Jan. 13, 2011, 7:02 p.m.
posted by yetanothergeek
How will ESA change how applications are designed and built?
Perhaps the most important aspect of the ESA stack to keep firmly in mind is that it does not live in just one application. The ESA stack exists in every part of a network of service consumers and in service providers that are participating to automate a process. Figure shows the transition to this architecture from the mainframe stack.
Application structure in ESA
Service consumers use the ESA stack to do their jobs, as do service providers. Each type of application may use more or less of each layer in the stack.
The layers of the ESA stack are also constructed differently than in the mainframe era, in which development was performed primarily with languages such as Java, ABAP, and C/C++. All of these languages are still used in ESA, but their focus is to build components that fit into a composition environment in which modeling is the primary method of building applications.

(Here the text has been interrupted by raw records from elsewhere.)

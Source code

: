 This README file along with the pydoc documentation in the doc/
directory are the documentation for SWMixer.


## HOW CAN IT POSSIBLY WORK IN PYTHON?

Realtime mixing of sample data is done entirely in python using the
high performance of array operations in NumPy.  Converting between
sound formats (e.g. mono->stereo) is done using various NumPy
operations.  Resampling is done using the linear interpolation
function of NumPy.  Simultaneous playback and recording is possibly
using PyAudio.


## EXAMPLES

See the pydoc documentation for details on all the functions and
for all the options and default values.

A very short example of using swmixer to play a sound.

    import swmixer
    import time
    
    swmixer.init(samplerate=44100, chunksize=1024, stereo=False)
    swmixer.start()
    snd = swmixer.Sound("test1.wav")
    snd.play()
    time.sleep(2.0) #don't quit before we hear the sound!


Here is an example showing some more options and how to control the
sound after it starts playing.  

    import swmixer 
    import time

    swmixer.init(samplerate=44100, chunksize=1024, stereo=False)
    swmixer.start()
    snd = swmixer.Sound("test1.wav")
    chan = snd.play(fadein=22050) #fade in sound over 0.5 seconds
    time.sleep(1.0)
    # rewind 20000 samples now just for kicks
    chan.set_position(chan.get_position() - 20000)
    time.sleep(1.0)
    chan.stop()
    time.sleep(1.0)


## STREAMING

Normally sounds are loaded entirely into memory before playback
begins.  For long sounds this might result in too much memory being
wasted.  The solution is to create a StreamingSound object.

Chapter 12 covers how composite applications are structured and how model-driven development tools are used to build them.

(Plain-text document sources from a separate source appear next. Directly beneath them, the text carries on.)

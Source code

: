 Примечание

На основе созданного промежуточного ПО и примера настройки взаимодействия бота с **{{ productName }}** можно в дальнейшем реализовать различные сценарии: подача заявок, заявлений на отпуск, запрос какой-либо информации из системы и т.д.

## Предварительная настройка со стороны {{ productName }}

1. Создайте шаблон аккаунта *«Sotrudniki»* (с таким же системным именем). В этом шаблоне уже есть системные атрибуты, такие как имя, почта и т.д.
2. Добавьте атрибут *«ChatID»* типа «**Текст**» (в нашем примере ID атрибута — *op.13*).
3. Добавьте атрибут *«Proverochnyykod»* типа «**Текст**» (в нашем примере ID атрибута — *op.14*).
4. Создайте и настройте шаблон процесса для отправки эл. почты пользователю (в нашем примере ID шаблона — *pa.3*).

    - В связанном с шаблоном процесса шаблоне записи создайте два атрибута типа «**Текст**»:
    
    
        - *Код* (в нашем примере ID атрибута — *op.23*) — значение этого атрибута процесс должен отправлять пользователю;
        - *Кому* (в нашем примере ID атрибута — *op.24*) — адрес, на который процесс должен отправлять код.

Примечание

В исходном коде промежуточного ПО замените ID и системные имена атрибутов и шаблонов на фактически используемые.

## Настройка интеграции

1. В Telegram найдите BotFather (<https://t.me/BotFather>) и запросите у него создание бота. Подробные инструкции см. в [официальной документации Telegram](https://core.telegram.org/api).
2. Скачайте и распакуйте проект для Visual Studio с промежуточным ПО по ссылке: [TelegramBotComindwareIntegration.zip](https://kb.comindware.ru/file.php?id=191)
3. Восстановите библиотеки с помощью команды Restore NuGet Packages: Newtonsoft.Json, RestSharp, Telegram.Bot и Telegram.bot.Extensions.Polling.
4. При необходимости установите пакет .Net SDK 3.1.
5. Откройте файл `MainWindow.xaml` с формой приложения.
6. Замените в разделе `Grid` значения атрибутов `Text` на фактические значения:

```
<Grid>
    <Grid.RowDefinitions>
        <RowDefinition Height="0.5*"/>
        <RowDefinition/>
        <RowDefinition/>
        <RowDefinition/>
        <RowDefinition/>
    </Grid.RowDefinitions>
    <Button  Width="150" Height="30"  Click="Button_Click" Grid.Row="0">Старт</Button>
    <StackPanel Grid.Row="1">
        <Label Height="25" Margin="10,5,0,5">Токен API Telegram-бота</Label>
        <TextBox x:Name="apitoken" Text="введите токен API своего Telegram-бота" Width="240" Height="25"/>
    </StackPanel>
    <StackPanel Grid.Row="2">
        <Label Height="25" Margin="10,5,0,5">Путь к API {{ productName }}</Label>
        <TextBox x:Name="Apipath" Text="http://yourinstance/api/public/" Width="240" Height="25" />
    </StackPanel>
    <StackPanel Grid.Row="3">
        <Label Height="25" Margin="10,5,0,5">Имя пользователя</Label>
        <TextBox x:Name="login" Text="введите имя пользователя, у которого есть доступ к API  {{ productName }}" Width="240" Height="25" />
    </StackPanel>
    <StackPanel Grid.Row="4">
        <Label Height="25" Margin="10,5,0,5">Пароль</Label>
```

Figure illustrates how development tasks are separated between developers and programmers who focus on the more technically challenging task of creating enterprise services, and business analysts and process experts who use modeling and orchestration techniques to assemble new applications from existing parts. The UI can be rendered in many more forms quite easily because of the model-driven development techniques.
ESA composition environment
Finally, the structure that ESA brings to applications creates the possibility of closing a gap that has long existed in enterprise software. In order to communicate with its customers, SAP has created a system of business maps that describe the scenarios and groups of processes that exist in a particular industry. These maps are of great value in explaining how a product such as mySAP ERP will support a business. The maps show the main areas of the business and break them down into scenario groups, then into individual scenarios and further into processes that enterprise applications automate. You can then divide those processes into process steps that are associated with specific tasks in UIs. SAP has long promoted this sort of high-level modeling as a way to bring clarity to the design of businesses and business processes. The ARIS modeling tool from IDS Scheer has been SAP's recommended approach for business modeling. The ARIS tool, which will become part of the suite of tools surrounding the Enterprise Services Repository, creates the sort of process component models that are shown in Figure.
Process component modeling
Process component modeling defines the process components, the interaction among the process components (called integration scenario modeling), and the interaction between two process components (called process interaction modeling). Inside the process components the processes are modeled using enterprise services and business objects. The value of this modeling is that it closes the gap between business modeling, which takes place in terms of process components and modeling how those process components will be implemented. In the current forms of business modeling, there is a leap from the scenarios to the processes, and this leap does not connect the two as clearly as process component modeling does. This sort of modeling is yet another way that ESA brings the business and IT onto the same playing field.